The problem:
Within the records below, find each line that holds the string "Accepts", then copy it.
(Provided material)
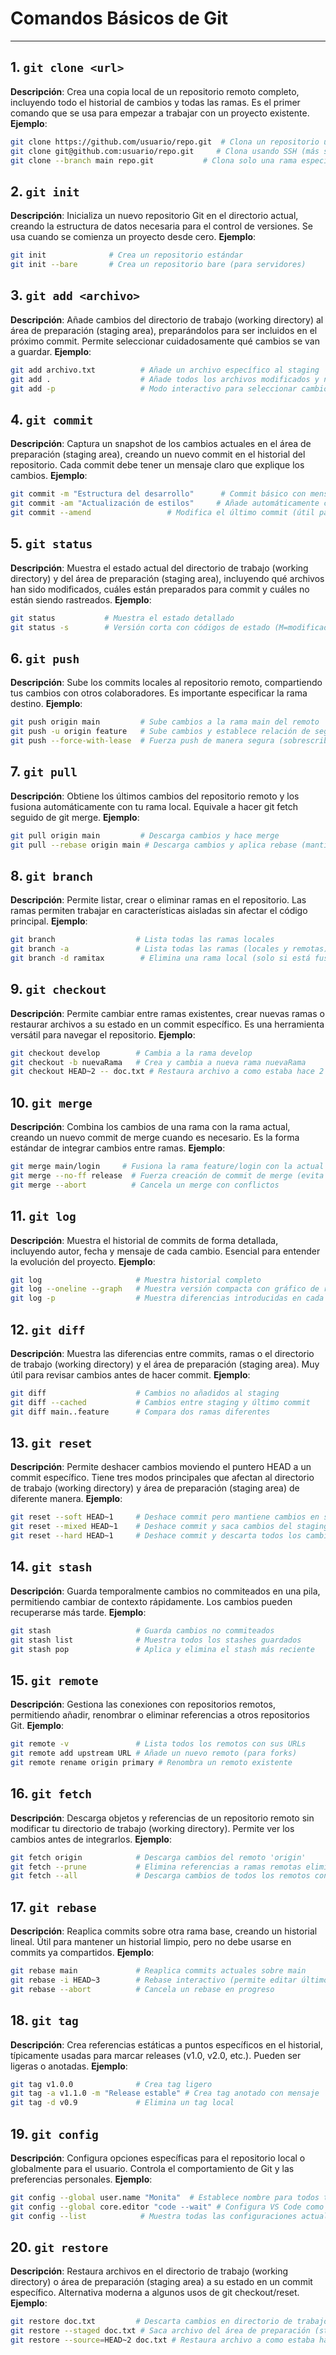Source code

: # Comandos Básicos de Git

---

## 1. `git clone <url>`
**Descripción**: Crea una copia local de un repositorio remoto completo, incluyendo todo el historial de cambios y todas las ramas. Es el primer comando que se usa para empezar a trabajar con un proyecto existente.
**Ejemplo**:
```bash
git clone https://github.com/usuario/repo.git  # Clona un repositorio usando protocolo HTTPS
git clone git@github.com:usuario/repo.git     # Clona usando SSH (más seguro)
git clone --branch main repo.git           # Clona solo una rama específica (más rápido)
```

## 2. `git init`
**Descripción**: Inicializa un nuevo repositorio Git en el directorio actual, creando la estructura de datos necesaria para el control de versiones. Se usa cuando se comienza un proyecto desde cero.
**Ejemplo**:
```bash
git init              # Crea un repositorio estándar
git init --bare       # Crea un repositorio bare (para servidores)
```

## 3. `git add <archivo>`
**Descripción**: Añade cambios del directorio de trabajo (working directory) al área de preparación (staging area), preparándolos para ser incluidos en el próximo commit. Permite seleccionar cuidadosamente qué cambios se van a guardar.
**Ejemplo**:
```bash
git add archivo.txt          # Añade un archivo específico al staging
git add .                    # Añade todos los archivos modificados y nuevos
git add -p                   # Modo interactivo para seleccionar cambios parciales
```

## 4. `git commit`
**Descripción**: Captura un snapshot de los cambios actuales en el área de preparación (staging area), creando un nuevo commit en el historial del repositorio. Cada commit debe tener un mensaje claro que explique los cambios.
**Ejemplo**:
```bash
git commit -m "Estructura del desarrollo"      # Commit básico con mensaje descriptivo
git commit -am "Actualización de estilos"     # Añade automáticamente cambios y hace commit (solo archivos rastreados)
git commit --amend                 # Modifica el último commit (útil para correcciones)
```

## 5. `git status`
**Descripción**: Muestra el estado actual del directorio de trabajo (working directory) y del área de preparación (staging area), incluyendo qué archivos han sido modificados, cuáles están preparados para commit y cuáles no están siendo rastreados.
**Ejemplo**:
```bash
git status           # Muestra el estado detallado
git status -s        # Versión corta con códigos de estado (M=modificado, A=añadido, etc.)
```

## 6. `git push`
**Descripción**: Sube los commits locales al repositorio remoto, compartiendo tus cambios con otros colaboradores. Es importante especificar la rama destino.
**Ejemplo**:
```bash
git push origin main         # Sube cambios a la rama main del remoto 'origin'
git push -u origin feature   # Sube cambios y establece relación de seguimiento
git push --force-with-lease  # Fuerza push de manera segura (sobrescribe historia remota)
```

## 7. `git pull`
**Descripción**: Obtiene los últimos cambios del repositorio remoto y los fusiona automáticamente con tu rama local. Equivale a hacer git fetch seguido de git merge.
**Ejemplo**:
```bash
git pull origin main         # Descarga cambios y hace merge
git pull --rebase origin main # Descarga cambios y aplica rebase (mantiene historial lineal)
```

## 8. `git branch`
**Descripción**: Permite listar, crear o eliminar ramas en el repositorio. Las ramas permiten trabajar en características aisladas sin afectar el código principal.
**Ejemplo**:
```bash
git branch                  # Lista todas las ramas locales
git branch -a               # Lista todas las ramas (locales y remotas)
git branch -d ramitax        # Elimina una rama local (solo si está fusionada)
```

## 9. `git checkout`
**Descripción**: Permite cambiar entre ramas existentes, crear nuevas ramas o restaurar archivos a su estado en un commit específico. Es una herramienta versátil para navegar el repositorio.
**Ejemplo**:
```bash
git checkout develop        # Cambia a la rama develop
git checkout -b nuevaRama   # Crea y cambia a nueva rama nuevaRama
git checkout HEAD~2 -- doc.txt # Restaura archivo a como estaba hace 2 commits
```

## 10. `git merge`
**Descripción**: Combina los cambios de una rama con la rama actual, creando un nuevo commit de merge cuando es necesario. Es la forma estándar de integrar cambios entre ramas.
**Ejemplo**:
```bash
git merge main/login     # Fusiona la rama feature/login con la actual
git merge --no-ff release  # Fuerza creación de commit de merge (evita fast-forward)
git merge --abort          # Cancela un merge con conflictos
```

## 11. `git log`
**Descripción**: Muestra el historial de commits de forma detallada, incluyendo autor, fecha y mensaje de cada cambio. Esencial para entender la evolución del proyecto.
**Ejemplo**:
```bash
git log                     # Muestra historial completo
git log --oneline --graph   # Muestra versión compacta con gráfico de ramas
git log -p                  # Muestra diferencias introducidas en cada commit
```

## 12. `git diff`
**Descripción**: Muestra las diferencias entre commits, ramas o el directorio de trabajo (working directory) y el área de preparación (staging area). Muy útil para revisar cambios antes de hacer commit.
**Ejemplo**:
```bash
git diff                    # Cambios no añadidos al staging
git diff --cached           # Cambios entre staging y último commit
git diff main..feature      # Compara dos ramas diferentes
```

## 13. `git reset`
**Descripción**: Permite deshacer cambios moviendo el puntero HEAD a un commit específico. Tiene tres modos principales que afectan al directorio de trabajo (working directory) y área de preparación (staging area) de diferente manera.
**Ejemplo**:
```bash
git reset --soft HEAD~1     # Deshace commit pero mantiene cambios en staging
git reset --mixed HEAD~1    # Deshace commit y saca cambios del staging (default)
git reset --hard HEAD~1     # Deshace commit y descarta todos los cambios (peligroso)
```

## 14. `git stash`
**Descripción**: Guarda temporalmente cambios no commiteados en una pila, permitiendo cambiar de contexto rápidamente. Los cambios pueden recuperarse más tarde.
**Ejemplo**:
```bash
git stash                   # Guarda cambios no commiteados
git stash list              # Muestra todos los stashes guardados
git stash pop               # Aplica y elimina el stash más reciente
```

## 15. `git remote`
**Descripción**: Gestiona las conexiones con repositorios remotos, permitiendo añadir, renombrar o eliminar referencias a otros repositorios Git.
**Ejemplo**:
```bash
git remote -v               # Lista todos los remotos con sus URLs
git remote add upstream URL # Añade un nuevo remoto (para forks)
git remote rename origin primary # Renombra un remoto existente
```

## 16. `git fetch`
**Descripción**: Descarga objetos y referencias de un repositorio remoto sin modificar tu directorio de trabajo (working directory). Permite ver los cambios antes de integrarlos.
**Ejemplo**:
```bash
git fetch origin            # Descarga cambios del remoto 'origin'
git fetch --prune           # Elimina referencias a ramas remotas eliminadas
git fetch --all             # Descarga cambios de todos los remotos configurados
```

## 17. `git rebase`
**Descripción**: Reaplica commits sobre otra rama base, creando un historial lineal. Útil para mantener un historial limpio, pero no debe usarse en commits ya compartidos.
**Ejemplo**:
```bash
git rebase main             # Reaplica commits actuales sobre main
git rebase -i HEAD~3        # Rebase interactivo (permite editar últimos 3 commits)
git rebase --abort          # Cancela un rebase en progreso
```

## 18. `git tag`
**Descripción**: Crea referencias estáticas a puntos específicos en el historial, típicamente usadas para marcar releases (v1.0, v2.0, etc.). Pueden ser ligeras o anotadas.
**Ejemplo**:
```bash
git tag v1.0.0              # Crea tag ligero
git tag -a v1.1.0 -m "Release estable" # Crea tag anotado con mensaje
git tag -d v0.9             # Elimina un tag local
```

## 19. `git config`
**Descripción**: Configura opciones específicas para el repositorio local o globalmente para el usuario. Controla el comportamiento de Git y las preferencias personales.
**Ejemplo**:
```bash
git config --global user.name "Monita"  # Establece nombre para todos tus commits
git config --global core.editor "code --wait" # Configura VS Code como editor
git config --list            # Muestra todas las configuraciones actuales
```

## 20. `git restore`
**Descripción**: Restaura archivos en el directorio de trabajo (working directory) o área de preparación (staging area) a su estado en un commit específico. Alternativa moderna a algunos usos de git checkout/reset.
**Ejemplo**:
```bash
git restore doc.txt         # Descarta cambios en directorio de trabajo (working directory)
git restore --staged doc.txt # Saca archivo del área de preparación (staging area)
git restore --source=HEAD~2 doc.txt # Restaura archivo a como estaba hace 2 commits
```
(End Provided material)
(Provided material)
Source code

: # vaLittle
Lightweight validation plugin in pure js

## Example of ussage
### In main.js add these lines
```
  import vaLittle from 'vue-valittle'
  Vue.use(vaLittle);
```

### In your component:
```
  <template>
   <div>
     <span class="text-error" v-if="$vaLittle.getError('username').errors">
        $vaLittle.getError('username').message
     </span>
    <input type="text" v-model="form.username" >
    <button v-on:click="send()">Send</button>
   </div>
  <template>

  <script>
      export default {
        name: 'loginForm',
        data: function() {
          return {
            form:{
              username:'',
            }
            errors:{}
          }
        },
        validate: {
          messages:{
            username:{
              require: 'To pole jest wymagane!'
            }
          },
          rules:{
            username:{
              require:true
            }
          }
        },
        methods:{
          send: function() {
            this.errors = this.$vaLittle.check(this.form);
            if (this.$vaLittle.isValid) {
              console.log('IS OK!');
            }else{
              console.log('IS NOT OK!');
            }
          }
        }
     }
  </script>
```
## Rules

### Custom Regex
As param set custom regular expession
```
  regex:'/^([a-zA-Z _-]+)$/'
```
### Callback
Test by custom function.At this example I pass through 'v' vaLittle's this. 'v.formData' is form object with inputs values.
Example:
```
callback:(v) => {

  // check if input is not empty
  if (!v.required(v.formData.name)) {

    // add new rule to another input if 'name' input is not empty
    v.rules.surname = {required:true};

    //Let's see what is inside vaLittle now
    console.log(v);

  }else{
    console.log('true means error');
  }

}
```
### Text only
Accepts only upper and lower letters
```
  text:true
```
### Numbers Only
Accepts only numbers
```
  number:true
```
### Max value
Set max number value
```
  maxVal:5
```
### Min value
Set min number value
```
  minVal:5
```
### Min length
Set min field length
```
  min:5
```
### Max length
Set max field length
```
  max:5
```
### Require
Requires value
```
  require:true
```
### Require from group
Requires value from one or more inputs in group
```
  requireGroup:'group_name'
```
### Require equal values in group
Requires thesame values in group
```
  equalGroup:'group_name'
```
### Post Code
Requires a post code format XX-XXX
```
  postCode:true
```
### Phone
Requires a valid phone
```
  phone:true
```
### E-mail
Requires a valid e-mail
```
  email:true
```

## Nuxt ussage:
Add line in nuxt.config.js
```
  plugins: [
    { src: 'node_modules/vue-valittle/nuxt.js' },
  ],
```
(End Provided material)
Written answer:
Accepts only upper and lower letters
Accepts only numbers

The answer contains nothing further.